Friday, February 26, 2010

More on the MRC secret files

Returning to an earlier post (see January 28, this year), I have just found this discussion of the Medical Research Council's secret files:

I would write a summary, but my brain just isn't up to it any longer. And for those who don't know me, I've completed two Master's degrees each with a research dissertation, from leading universities on each side of the Atlantic, so saying I'm not up to summarizing a short article is an indication of just how badly this illness has affected my brain.

I made a request to view the "secret files" and this is the response I received:

"The Section 40 (2) exemption is therefore seen to be engaged towards the overwhelming majority of this extract contains the personal sensitive data of named individuals who are believed to still be living.
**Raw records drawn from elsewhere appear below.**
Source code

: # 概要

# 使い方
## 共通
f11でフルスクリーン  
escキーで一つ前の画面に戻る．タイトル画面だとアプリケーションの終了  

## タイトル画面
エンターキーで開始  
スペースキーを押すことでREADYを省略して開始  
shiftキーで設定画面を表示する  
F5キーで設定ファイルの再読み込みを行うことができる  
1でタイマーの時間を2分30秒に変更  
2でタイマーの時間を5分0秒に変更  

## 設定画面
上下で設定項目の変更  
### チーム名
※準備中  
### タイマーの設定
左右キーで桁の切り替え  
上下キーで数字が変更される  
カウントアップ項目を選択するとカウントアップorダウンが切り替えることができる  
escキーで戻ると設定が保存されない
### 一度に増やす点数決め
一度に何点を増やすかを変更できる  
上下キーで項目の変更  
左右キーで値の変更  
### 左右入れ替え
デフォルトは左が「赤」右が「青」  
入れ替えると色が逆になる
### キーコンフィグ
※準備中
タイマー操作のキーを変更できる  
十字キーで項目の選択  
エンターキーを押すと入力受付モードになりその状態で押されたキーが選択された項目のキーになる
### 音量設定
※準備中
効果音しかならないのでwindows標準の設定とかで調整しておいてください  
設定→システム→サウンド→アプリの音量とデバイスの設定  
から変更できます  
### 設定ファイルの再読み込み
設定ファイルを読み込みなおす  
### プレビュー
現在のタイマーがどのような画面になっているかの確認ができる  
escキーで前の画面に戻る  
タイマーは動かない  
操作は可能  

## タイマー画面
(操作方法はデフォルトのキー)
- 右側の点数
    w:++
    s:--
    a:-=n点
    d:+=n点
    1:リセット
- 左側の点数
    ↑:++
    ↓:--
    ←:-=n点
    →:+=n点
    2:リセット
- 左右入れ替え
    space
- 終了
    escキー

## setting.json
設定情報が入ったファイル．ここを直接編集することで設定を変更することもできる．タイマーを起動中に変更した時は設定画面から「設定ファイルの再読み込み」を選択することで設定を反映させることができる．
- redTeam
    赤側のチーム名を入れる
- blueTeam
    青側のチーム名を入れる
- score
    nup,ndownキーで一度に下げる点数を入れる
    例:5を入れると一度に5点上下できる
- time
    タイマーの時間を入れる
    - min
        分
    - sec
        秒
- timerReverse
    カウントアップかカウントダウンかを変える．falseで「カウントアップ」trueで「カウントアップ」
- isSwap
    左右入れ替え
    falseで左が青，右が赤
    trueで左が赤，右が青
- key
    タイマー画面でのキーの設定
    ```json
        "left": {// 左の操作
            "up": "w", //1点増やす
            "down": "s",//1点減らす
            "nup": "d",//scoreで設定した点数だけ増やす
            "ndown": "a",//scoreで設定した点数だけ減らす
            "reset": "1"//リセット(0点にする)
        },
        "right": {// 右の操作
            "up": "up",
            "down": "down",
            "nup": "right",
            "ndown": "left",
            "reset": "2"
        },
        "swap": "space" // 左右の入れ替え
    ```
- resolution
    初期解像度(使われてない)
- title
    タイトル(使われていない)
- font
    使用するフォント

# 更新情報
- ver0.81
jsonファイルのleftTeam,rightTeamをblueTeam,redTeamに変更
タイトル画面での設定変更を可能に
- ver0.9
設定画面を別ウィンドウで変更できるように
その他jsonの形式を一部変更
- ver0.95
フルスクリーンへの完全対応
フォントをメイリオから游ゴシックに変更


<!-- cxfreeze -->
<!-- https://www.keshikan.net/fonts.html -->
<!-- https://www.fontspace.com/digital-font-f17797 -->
Whilst The National Archives is unable to comment on the specific nature of such information, it may confirm that such information includes the medical details of named individuals including how ME affects them and other matters relating to their condition. As such it would be considered unfair to these named parties were this material to be released into the public domain. Consequently it has been determined that the public interest is best served in this instance by ensuring that the personal sensitive information of living individuals is not released into the public domain against their reasonable expectations and that all such material is processed fairly and lawfully."

Of course I don't believe that this is the real reason for one minute! It doesn't seem to have occurred to these gate-keepers that they could easily either a) black out the names of the individuals, or b) ask the individuals if they mind their names being made public (I've yet to hear of anyone with ME keeping their identity secret). Of course, as the article above notes, such care about hiding identities is not taken with other documents, so why with these?

Tuesday, February 23, 2010

Professor Malcolm Hooper takes on the Establishment!

Professor Malcolm Hooper is one of a very small number of the fully-abled willing to take on the establishment in the UK with regards to ME.

Here's the letter he wrote to Sir Michael Rawlins:  (Rawlins is chairman of the National Institute of Health & Clinical Excellence NICE in the UK)

Here's the formal complaint he sent to Lord Drayson, minister of state with responsibility for the Medical Research Council:

Here's his report on ME:  Read this if you would like to understand what all the fuss is about!

This report will serve as a reference tool for doctors and people with ME for years to come. Thank you, Professor Hooper, for all you've done.

Saturday, February 13, 2010

Side-stepping the issue

Some journalists have taken advantage of the recent Kay Gilderdale trial in the UK to discuss assisted suicide. See, for example, this piece from the Guardian by Madeleine Bunting:

I don't read the Guardian, but I do read the Guardian Weekly, where the same article was published under the heading "It's hard to fathom the reality of death". This is my letter to the editor in response:

Dear Editor:

Madeleine Bunting neatly side-steps the real issues emanating from the Kay Gilderdale trial (It's hard to fathom the reality of death, 12 February). This trial may have shown "the English legal system working at its best", however Lynn Gilderdale's many years of suffering with myalgic encephalomyelitis (classified by the WHO - ICD-10 G93.3 - as a neurological illness) have patently shown the British health service (NHS), the medical research council (MRC), and British investigative journalists working at their worst. Ms. Bunting may have difficulty fathoming the reality of death. I have difficulty fathoming the reality of life with a disease that many doctors, researchers, and members of government deem unworthy of their full attention. Why is no one questioning how the British medical system let down this young woman and continues to let down people with ME? No one with ME should feel so abandoned and without hope that they would want to take their own life - this is the real failure at issue here. 

Monday, February 08, 2010

One of my women friends is heading off at the end of the week for a 3 month stint in Haiti - and I'm jealous! I so hope I’ll get well enough soon enough to go back out and do some interesting work in interesting places. I would just love to go and teach in Jordan or Syria!